A more lengthy description, from a Catholic source, can be found here.

Thus, I note that finding General de Sonis in a state of incorruptibility does not prove his sanctity. It would not be the reason he would be elevated to the status of Saint. I share the story for the sake of sharing another element of life (and death) of Louis-Gaston de Sonis.

My loose translation/summary:

On September 26, 1929, the Bishop of Chartres and the members of the ecclesiastical tribunal, along with some members of the de Sonis family, went into the crypt of the church in Loigny, for the purpose of exhuming the General's remains. Two years earlier, Madame de Sonis had been interred next to her husband. The workers undertaking the task were surprised that they didn't hear the noise of bones moving around, when they moved the General's coffin.  One would have expected loose bones after the number of years had elapsed, not an intact body. Thus, further investigation was desired.

In the official report of the exhumation, it is noted that de Sonis was buried wearing his general's uniform and the scapular of the Secular Carmelites. Except for some damage to the General's head, which had been accidentally crushed by the lid of the coffin, the body was found to be preserved. There was a doctor present, who swore on a Bible that he would conduct an honest examination and report of the state of the General's body.

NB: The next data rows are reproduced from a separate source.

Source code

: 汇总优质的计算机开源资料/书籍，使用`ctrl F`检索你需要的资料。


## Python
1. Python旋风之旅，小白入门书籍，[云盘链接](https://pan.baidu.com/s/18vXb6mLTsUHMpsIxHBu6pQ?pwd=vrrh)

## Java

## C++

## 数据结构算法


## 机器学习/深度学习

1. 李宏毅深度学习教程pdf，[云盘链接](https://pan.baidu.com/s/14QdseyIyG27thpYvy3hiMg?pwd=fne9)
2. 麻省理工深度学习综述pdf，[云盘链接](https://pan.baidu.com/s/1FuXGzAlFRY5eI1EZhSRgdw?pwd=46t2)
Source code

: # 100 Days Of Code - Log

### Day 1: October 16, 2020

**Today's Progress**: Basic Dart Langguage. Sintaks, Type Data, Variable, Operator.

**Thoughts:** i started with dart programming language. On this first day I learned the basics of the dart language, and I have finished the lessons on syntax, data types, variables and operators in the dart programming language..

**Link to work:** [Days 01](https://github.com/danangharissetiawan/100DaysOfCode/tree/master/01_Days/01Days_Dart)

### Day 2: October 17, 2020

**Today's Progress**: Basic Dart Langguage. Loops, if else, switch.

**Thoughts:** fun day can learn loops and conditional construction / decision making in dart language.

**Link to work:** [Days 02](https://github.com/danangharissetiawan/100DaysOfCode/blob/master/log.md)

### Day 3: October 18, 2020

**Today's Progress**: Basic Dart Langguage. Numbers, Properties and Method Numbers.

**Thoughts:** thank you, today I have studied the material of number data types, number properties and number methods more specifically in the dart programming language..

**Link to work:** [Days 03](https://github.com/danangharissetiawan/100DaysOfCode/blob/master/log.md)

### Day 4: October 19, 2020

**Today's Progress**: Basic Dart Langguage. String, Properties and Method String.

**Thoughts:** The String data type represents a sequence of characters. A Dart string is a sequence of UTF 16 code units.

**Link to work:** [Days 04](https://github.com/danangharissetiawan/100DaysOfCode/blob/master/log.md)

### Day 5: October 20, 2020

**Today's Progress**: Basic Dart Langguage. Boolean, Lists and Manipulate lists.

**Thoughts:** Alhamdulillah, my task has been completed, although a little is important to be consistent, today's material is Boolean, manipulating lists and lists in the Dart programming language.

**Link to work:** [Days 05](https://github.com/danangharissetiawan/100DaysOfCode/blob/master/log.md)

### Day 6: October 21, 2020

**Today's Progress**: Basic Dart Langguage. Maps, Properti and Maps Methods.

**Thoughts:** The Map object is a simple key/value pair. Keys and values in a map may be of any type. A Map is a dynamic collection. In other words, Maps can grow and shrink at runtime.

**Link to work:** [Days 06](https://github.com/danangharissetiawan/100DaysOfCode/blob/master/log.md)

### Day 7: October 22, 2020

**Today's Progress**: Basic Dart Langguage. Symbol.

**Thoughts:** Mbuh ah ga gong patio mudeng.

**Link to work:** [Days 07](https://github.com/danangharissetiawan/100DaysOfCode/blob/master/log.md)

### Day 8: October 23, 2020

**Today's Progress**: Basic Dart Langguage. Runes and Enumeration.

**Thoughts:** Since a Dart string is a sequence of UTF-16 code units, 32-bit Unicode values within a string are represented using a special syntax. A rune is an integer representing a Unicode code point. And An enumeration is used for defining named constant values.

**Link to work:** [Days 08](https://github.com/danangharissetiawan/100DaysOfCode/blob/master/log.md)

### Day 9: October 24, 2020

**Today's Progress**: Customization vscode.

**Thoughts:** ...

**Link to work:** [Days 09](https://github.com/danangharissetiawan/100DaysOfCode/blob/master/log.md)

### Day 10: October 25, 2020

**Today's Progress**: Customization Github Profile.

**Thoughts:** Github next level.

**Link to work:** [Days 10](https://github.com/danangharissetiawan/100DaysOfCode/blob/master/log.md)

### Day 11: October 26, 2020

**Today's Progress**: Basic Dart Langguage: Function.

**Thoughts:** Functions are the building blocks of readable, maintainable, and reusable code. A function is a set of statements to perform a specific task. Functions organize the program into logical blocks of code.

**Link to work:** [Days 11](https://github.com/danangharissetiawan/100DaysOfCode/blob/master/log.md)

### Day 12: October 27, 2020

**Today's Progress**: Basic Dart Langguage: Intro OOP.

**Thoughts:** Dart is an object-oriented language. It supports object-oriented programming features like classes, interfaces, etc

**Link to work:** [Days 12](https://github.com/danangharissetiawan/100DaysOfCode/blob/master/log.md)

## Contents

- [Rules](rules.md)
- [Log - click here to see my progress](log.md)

The amputated leg was noted, but still intact were: teeth, tongue, hair.  The limbs were still flexible, an incision showed the intestines to be undamaged.  The skin, too, was in good condition, not "shriveled like a ham."  Yes, that's a direct translation!  The clothing had rotted, but not the body. Thus, a new uniform was placed on him, provided by one of his daughters.

Those present for the exam were fearful that there would be an odor, when the coffin lid was removed. This was not the case with the General. The book mentions that a foul odor was released during the exhumation of during the exhumation of Frederic Ozaman, the founder of the St. Vincent de Paul Society.  I do not know that story, so I cannot comment anything more on that.

Just two pages is all it takes to tell this story in 
Le Général de Sonis.

Aaannndd . . .  No one has come forward, volunteering to translate M. Bedel's work into English.

Friday, October 23, 2015

Like Minds?

As you can tell from the date, this is from last week. I'd forgotten about it until I was scrolling through my camera roll.

Columbus Day, I started the preliminary work of putting the garden to bed for the winter. It's not all dismantled, but quite a bit of the post-summer droopy plants were removed.

This was the phone screen waiting for me when I was done.

Messages from Child 1 and from Child 2. Eight miles apart from each other, mind you. But obviously in sync!